On Day 2 of admission-
1)Lipid Profile:
Serum -Cholesterol:    207.0                                          150-250mg%                     within normal range
             -HDL:                 50.0                                             >35mg%                            within normal range
             -LDL:                  143.0                                          <150mg%                          near upper limit
             -VLDL:               14.0                                            upto 30mg%                     within normal range
             -TG:                    70.0                                           upto 150mg%                    within normal range
RISK FACTOR:               4.1                                              4.4 - 11                               slighly below lower limit

2)Urine-routine & microscopy: PUS CELL "OCCASIONALLY" found/hpf
3)CPK- MB,Serum     327                                  <24 U/L                     Highly Raised
 (sample collected on day 2)

On Day 3 of admission-
-ECHOCARDIOGRAPHY( report enclosed) :
Impression: CORONARY ARTERY DISEASE - LAD(Left Artery Descending) Akinetic LAD territory with mild Left Ventricular Dysfunction

Treatment given after admission:
Antiplatelets (Tab Clopitab 75mg , Tab Dispirin), Beta Blockers (Tab Met XL 25 mg od), Analgesics (Tab Sorbitrate, Inj Fortwin 1amp stat and sos) and antocoagulant Inj LMWH 6 ml.

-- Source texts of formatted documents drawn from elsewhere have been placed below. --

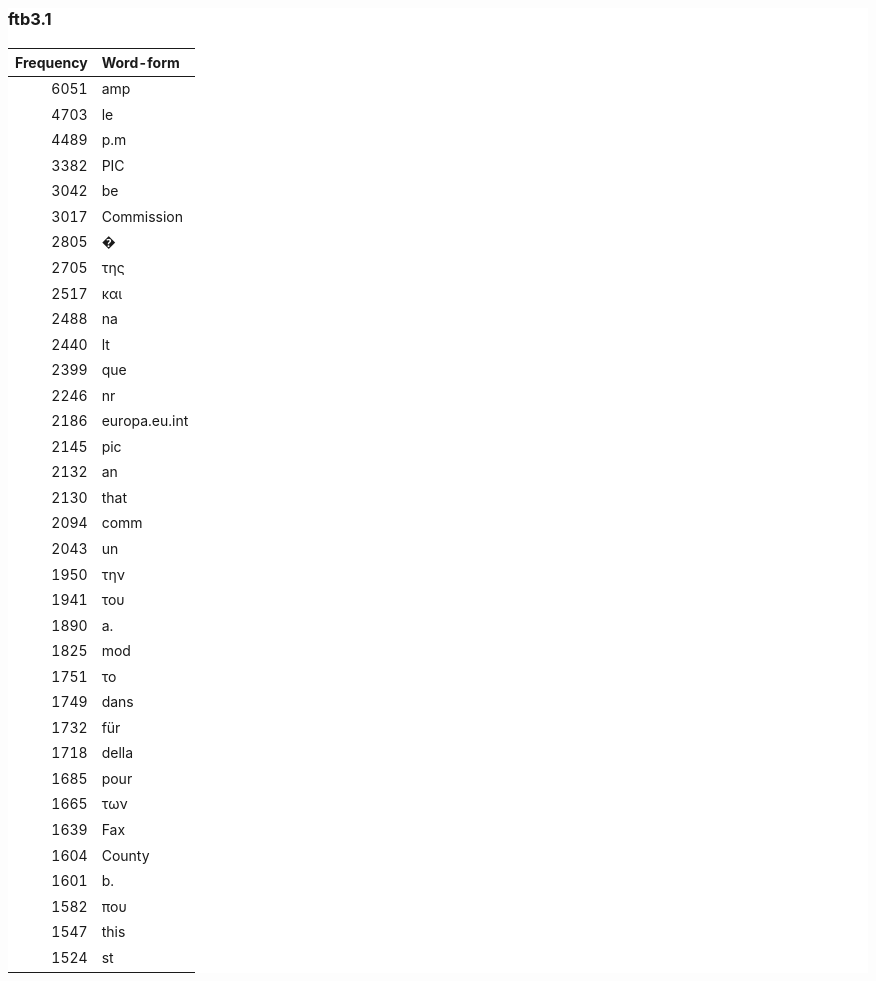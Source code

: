 ### ftb3.1

| Frequency | Word-form |
|----------:|:----------|
| 6051 | amp |
| 4703 | le |
| 4489 | p.m |
| 3382 | PIC |
| 3042 | be |
| 3017 | Commission |
| 2805 | � |
| 2705 | της |
| 2517 | και |
| 2488 | na |
| 2440 | lt |
| 2399 | que |
| 2246 | nr |
| 2186 | europa.eu.int |
| 2145 | pic |
| 2132 | an |
| 2130 | that |
| 2094 | comm |
| 2043 | un |
| 1950 | την |
| 1941 | του |
| 1890 | a. |
| 1825 | mod |
| 1751 | το |
| 1749 | dans |
| 1732 | für |
| 1718 | della |
| 1685 | pour |
| 1665 | των |
| 1639 | Fax |
| 1604 | County |
| 1601 | b. |
| 1582 | που |
| 1547 | this |
| 1524 | st |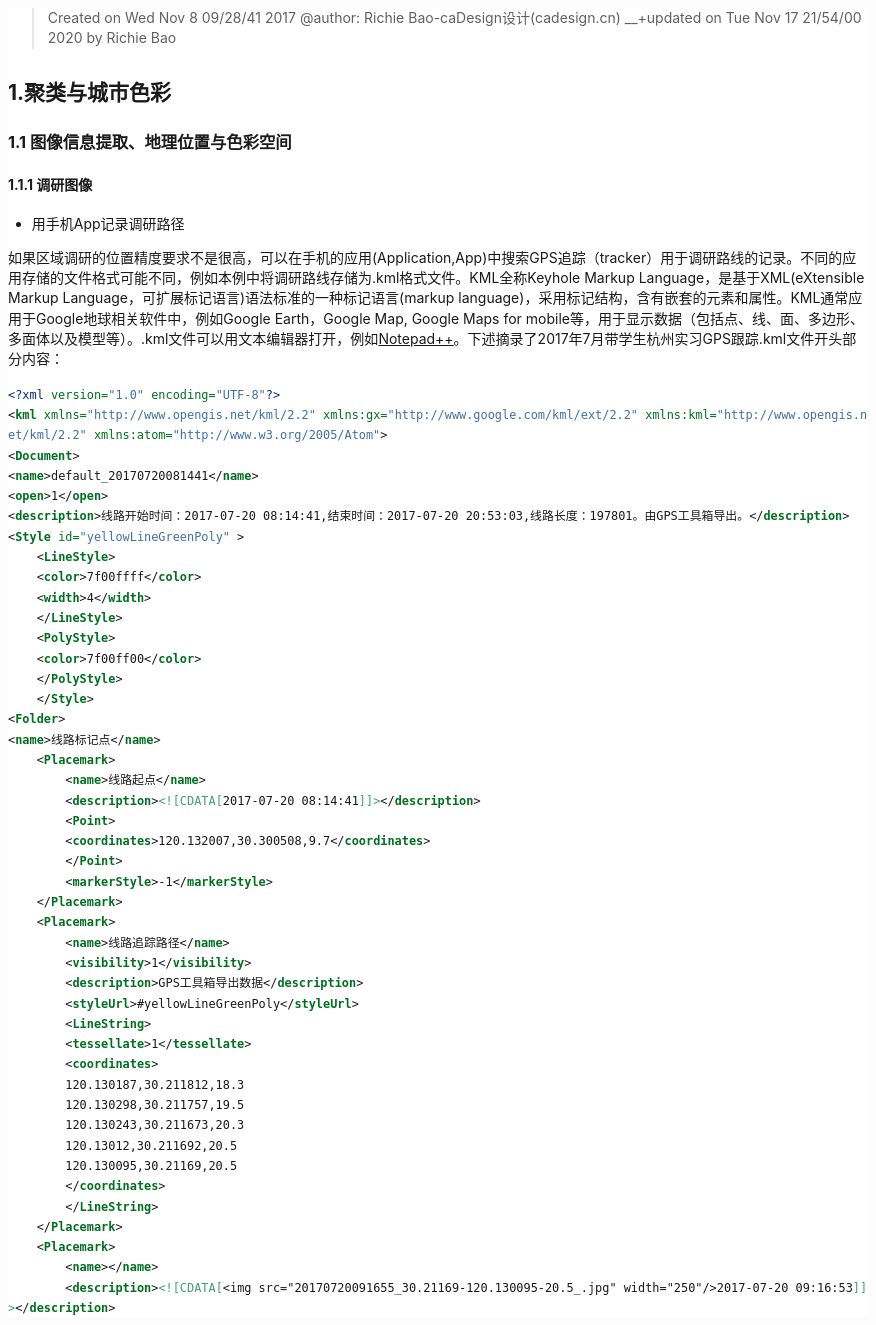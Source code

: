 > Created on Wed Nov  8 09/28/41 2017 @author: Richie Bao-caDesign设计(cadesign.cn) __+updated on Tue Nov 17 21/54/00 2020 by Richie Bao

## 1.聚类与城市色彩
### 1.1 图像信息提取、地理位置与色彩空间
#### 1.1.1 调研图像

* 用手机App记录调研路径

如果区域调研的位置精度要求不是很高，可以在手机的应用(Application,App)中搜索GPS追踪（tracker）用于调研路线的记录。不同的应用存储的文件格式可能不同，例如本例中将调研路线存储为.kml格式文件。KML全称Keyhole Markup Language，是基于XML(eXtensible Markup Language，可扩展标记语言)语法标准的一种标记语言(markup language)，采用标记结构，含有嵌套的元素和属性。KML通常应用于Google地球相关软件中，例如Google Earth，Google Map, Google Maps for mobile等，用于显示数据（包括点、线、面、多边形、多面体以及模型等）。.kml文件可以用文本编辑器打开，例如[Notepad++](https://notepad-plus-plus.org/)。下述摘录了2017年7月带学生杭州实习GPS跟踪.kml文件开头部分内容：

```xml
<?xml version="1.0" encoding="UTF-8"?>
<kml xmlns="http://www.opengis.net/kml/2.2" xmlns:gx="http://www.google.com/kml/ext/2.2" xmlns:kml="http://www.opengis.net/kml/2.2" xmlns:atom="http://www.w3.org/2005/Atom">
<Document>
<name>default_20170720081441</name>
<open>1</open>
<description>线路开始时间：2017-07-20 08:14:41,结束时间：2017-07-20 20:53:03,线路长度：197801。由GPS工具箱导出。</description>
<Style id="yellowLineGreenPoly" >
	<LineStyle>
	<color>7f00ffff</color>
	<width>4</width>
	</LineStyle>
	<PolyStyle>
	<color>7f00ff00</color>
	</PolyStyle>
	</Style>
<Folder>
<name>线路标记点</name>
	<Placemark>
		<name>线路起点</name>
		<description><![CDATA[2017-07-20 08:14:41]]></description>
		<Point>
		<coordinates>120.132007,30.300508,9.7</coordinates>
		</Point>
		<markerStyle>-1</markerStyle>
	</Placemark>
	<Placemark>
		<name>线路追踪路径</name>
		<visibility>1</visibility>
		<description>GPS工具箱导出数据</description>
		<styleUrl>#yellowLineGreenPoly</styleUrl>
		<LineString>
		<tessellate>1</tessellate>
		<coordinates>				
		120.130187,30.211812,18.3
		120.130298,30.211757,19.5
		120.130243,30.211673,20.3
		120.13012,30.211692,20.5
		120.130095,30.21169,20.5
		</coordinates>
		</LineString>
	</Placemark>
	<Placemark>
		<name></name>
		<description><![CDATA[<img src="20170720091655_30.21169-120.130095-20.5_.jpg" width="250"/>2017-07-20 09:16:53]]></description>
```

Now the question is should we offer thrombolytics to STEMI patients with well developed 'q' waves who have arrived in casualty within 9 hours with 50% reduction in chest pain? Do thrombolytics have benefits in terms of patient related outcomes in such situations? Any papers throwing further light on this will be appreciated.

Few papers searched and shared here by Dr Abhishek:

US National Library of Medicine , National Institutes of Health

Link: http://www.ncbi.nlm.nih.gov/pubmed/2738273
Related Link-
http://circ.ahajournals.org/content/96/6/1776.full
         
Patient's perspective:

History uploaded by Miss Anamika Sharma, PCMS Medicine, Research Lab, Bhopal, Fall 2013

Patient Particulars - Age-49 year, height - 5.5,weight - 63,sex - male

History of Illness - 12 sep.2013 ko mujhe 1st time heart attack aaya,jab mujhe attack aaya to me so raha the.almost time morning ke 4 baje huye the.
meri nind seene me dard ki wajah se khul gai.4 baje mene dubara sone ki koshish ki bat mujhe nind nahi aai.pehle mujhe seene ke bich me dard ho raha the uske baad mujhe dhere - dhere seene ke aas - pass bhi dard hone laga or hantho me khichav hone laga.ager me apne hantho ko free rakhta hu to mera dard badta hi ja raha the.or hantho ko bandh kar rakhu to dard ko thoda aaram mil raha the. morning 4 baje se 8 baje tak dard kam nahi hua.or badta gaya.mene fir pass ke local doter ko dikhaya to usne ecg ki.
or july 2013 se me barish me geela ho gaya the.to mujhe thand lag kar fever aaya the.uske baad se mujhe fever har kabhi aa jata the.oe mera muh bhi bahut kadwa rehta the. or mere pero ke talwe or hantho ki gaddiyo par all time garmahat bani rehti.or mera khana bhi bahut kam ho gaya july se.totaly mene se khana july se teek se khaya hi nahi.meri bhukha bhi kam ho gai. es wajah se weakness bahut aa gai hai.mujhe sochna padta h ki me ager chaluga to gir na jau.aankho me dundhalapan aata hai,or kabhi kabhi gas problum bhi hoti hai.